In the above verses from Proverbs, we see that one of the ways that Jews thought about wisdom was to describe it as a wondrous lady. This wondrous lady, wisdom, was there from the beginning before the earth existed. She is described as the craftsman by Yahweh’s side. She’s described as of delight of the Lord. But wisdom is not a person. Wisdom is a quality that is extremely valuable. Wisdom is the capacity to understand and act accordingly. Wisdom is such an awesome thing, but it is not a person. Yet the Old Testament talks about it as if it were, this is one of the ways that the Jews thought about things.

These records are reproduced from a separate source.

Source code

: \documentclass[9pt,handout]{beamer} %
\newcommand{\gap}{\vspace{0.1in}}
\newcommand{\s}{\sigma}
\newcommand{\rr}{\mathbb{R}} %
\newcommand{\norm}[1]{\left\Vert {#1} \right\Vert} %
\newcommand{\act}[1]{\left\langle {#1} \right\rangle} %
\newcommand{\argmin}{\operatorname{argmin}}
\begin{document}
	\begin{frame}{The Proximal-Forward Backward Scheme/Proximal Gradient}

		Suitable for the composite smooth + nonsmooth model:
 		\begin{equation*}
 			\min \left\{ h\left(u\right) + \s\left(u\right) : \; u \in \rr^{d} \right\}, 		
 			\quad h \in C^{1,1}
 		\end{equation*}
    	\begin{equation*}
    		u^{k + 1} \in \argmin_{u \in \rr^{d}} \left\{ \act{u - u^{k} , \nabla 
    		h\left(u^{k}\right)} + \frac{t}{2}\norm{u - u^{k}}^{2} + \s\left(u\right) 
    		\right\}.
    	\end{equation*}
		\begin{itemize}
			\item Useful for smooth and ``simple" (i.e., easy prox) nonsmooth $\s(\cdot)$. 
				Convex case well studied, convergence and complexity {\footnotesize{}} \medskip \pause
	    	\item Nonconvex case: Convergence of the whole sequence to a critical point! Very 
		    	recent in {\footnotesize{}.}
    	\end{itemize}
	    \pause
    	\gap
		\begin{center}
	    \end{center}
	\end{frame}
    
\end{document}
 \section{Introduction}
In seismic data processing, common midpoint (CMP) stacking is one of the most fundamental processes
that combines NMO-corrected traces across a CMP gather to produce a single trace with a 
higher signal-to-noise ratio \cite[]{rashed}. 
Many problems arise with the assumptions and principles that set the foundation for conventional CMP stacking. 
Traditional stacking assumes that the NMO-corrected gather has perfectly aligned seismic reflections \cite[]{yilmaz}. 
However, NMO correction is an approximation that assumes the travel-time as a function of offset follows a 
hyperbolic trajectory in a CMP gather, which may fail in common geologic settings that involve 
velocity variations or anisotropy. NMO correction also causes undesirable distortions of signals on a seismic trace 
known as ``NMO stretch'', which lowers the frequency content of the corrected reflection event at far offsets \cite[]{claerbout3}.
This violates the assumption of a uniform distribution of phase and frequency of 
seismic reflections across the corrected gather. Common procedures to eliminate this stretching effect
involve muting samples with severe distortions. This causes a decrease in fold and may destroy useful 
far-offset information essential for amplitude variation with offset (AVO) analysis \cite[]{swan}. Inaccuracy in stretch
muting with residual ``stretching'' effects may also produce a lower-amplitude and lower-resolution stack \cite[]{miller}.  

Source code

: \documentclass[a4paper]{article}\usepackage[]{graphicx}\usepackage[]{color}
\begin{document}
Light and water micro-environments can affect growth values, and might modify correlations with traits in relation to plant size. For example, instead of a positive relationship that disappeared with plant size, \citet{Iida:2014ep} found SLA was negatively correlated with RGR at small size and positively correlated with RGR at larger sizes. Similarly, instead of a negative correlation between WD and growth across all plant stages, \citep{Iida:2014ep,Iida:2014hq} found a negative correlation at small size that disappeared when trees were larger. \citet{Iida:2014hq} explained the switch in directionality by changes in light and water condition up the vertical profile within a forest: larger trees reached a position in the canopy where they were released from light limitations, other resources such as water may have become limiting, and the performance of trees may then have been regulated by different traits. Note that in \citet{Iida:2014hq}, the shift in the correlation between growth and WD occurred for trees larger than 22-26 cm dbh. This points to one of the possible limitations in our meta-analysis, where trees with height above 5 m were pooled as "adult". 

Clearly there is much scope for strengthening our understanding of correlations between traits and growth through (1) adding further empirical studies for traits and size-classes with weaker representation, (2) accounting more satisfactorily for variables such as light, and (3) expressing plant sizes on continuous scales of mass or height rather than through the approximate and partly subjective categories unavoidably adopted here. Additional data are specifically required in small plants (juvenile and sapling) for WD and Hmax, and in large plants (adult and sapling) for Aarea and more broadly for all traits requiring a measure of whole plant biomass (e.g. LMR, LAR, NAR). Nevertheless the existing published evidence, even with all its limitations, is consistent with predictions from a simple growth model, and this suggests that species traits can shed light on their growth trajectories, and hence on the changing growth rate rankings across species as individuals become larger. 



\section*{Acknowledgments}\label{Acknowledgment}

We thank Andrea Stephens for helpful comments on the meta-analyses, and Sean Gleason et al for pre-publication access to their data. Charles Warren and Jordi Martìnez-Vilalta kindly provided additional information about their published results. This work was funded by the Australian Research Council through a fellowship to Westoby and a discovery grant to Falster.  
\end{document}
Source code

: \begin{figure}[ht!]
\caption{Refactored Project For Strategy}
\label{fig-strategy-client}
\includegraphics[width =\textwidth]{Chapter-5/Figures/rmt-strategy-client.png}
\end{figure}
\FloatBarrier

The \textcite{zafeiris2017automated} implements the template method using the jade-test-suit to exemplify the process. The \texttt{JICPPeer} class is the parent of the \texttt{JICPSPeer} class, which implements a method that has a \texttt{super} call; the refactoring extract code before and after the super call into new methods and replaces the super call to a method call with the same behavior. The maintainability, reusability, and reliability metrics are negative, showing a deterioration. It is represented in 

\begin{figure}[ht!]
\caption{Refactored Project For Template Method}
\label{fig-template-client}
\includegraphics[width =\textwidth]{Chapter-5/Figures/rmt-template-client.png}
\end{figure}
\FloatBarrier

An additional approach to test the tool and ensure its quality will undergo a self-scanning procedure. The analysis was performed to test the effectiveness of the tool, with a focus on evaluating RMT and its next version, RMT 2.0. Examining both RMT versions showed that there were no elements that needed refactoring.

Next, in verses 24 and 25 of Proverbs 8, it says this “I was born.”  Since wisdom was born, it is a created thing, it had a beginning.

Solomon is credited as the author of Proverbs. One source lists Solomon’s life as from 989 to 931 BC.[3] When Solomon wrote proverbs the Logos was not the concept that it would become later. Proverbs’ discussion of wisdom predates the promotion of the concept of the Logos especially the Stoic philosophy that was influential in the world at the time of the Apostles and which started around the fourth century BC.  The Stoics believed in the Logos as the animating, intelligent principle of the universe. The Stoics promoted seeking God’s wisdom in people’s lives by tapping into God’s powerful intelligence, i.e., the Logos.

“The Stoics believed that to achieve freedom, happiness, and meaning one should attune one’s life to the wisdom of God’s will, manifest in the second distinction (above) of Logos.”[4]

In the above statement we have a correlation between wisdom and the Logos that was part of contemporary thinking at the time of the apostles.

Having explained all this I make this claim, trying to take John 1:1-14 literally and mathematically analyze the wording to equate God, Jesus, and the Logos in the prologue of John’s gospel is a mistake and doesn’t reflect the meaning of the concept of Logos at all.  John 1:1-14 is not literal.  Just as wisdom is presented with the figure of speech personification, so is the Logos in John chapter one.

Just as today there are topics that are discussed around the world like evolution, Islamic Jihadism, communism, and so forth, there were concepts that were just as heavily discussed 2000 years ago.  We have already discussed the Stoic emphasis on the Logos but they were not alone in discussing the Logos in their writings.  Philosophers, religious writers, and others, one after another, identified the Logos in their scheme of reasoning as a divine principle in the grand scheme of life. Before the Stoics began incorporating the idea of the Logos there was Heraclitus centuries before them. And not only was the Logos part of Greek philosophical discussion it was in Indian, Egyptian, and Persian thinking, in their discussions of both philosophy and theology.[5]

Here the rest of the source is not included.